Te corregí algunas cositas en tu texto, tanto en la puntuación y acentuación en castellano como en la ortografía en alemán, para los futuros lectores.
Gracias por proporcionar el contexto.
Glücklich machen: poner contento, hacer feliz.
La expresión es un especie de voz pasiva.
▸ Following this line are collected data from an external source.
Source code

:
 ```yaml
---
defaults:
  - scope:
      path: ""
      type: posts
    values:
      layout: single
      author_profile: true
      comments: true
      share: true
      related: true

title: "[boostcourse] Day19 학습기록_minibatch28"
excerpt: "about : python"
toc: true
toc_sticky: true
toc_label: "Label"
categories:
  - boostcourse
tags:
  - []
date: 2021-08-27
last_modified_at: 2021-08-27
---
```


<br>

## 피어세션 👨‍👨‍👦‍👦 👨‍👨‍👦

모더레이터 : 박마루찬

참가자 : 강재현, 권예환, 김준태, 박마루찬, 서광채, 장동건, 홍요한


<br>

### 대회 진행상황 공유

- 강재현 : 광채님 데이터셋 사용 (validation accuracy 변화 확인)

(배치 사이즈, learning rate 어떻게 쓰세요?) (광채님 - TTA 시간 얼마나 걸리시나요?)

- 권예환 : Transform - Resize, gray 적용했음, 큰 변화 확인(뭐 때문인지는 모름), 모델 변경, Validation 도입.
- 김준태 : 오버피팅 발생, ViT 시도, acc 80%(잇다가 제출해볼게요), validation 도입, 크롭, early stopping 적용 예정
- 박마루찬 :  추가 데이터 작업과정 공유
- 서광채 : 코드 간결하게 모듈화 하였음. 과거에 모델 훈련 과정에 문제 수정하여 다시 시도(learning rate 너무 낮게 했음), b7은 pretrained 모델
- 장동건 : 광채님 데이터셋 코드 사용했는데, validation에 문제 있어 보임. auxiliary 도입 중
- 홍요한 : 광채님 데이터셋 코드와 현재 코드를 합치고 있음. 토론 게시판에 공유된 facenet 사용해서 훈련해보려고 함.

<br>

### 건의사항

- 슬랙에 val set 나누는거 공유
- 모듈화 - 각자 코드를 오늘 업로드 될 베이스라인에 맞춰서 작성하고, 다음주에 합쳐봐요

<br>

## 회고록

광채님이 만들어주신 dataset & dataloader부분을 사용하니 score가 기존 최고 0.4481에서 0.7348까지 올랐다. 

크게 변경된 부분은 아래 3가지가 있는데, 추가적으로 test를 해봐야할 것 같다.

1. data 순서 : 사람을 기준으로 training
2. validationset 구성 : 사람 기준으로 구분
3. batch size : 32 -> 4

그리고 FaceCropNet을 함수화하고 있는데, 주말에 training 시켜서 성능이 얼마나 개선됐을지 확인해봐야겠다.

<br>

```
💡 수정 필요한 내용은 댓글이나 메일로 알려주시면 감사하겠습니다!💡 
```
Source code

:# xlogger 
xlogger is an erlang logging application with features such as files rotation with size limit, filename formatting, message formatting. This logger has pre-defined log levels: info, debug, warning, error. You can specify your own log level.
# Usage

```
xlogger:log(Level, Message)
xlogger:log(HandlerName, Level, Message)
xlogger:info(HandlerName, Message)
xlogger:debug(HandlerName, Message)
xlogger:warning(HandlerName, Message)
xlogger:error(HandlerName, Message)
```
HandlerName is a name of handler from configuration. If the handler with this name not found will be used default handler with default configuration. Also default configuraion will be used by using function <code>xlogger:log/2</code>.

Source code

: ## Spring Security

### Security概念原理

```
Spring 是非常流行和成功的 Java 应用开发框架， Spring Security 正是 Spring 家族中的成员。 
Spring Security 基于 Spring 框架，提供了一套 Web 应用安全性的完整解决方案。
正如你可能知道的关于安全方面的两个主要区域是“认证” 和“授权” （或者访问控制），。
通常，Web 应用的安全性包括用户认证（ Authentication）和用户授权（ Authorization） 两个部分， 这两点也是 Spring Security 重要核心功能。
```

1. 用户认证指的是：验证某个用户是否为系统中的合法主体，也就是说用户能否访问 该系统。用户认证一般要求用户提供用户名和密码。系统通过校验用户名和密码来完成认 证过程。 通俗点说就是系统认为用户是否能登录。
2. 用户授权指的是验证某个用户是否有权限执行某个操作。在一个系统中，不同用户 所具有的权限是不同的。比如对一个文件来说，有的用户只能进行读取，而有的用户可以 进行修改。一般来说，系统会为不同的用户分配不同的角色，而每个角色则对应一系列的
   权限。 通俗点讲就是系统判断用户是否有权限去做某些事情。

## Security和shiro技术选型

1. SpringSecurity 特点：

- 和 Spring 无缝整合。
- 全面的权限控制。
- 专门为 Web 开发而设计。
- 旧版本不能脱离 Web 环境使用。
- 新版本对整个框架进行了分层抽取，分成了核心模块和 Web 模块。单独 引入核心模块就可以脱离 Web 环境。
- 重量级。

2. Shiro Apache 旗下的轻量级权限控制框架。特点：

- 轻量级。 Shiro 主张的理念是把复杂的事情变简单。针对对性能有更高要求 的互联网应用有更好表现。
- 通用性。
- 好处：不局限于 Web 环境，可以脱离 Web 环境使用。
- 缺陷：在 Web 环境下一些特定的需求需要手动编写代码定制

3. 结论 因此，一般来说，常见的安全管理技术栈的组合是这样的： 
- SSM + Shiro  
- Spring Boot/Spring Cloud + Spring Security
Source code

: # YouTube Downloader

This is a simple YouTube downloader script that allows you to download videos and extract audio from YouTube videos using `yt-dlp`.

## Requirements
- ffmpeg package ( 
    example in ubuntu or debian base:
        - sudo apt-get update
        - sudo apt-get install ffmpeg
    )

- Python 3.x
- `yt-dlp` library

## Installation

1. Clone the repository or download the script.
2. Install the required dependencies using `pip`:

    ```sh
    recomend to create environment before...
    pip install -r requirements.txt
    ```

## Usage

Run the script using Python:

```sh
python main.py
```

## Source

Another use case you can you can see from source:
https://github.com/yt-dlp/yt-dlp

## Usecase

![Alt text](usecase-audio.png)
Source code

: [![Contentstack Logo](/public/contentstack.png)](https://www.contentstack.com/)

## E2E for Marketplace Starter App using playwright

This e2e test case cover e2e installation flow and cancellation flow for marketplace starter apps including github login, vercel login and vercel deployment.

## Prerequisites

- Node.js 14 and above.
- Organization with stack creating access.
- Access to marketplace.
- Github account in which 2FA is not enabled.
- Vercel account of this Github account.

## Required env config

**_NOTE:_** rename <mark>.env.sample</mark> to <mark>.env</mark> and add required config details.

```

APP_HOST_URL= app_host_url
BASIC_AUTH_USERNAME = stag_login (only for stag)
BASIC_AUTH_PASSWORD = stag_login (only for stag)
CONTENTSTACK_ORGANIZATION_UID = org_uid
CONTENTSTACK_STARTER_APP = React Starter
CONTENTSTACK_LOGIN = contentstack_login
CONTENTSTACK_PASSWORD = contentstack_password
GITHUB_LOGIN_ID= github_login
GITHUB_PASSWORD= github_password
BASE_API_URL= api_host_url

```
Yo traduciría, en este contexto: 'se puede hacer felices a la gente'.
Espera que vengan los expertos en gramática con mejores explicaciones y mejores traducciones.
Espero haberte sido útil.-


----------



## lagartija68

Alemanita said:


> 'se puede hacer felices a la gente'.


"se puede hacer feliz a la gente"
"se puede hacer felices a las personas"


----------



## Tonerl

lagartija68 said:


> _*"se puede hacer feliz a la gente*_" _*!!!    *[_QUOTE]


----------



## anahiseri

el párrafo es complicadillo, Isaaq.
la traducción literal (o casi literal) tal vez te ayude.
_  Menschen---  sehr glücklich  ---  "zu machen     sind"_
las personas  ----   muy felices   --   de hacer       son
las personas  ---  muy felices    --   pueden hacerse .  
Ojo:  muchas veces se traduce por "deber" en vez de "poder".
Das ---  ist ---   sofort   ---  zu tun.
Esto --- es   ---enseguida --   de hacer.
Esto      ---   enseguida   ---debe hacerse.
             Es ist    ---  einfach,    ---diese Übungen    --- zu machen.
             Es    ----  sencillo        ---   estos ejercicios    --  de  hacer.
             Estos ejercicios son sencillos de hacer.


----------



## IsaacDMQ

Ya eso es aleman avanzado,verdad?


----------



## anahiseri

sí


----------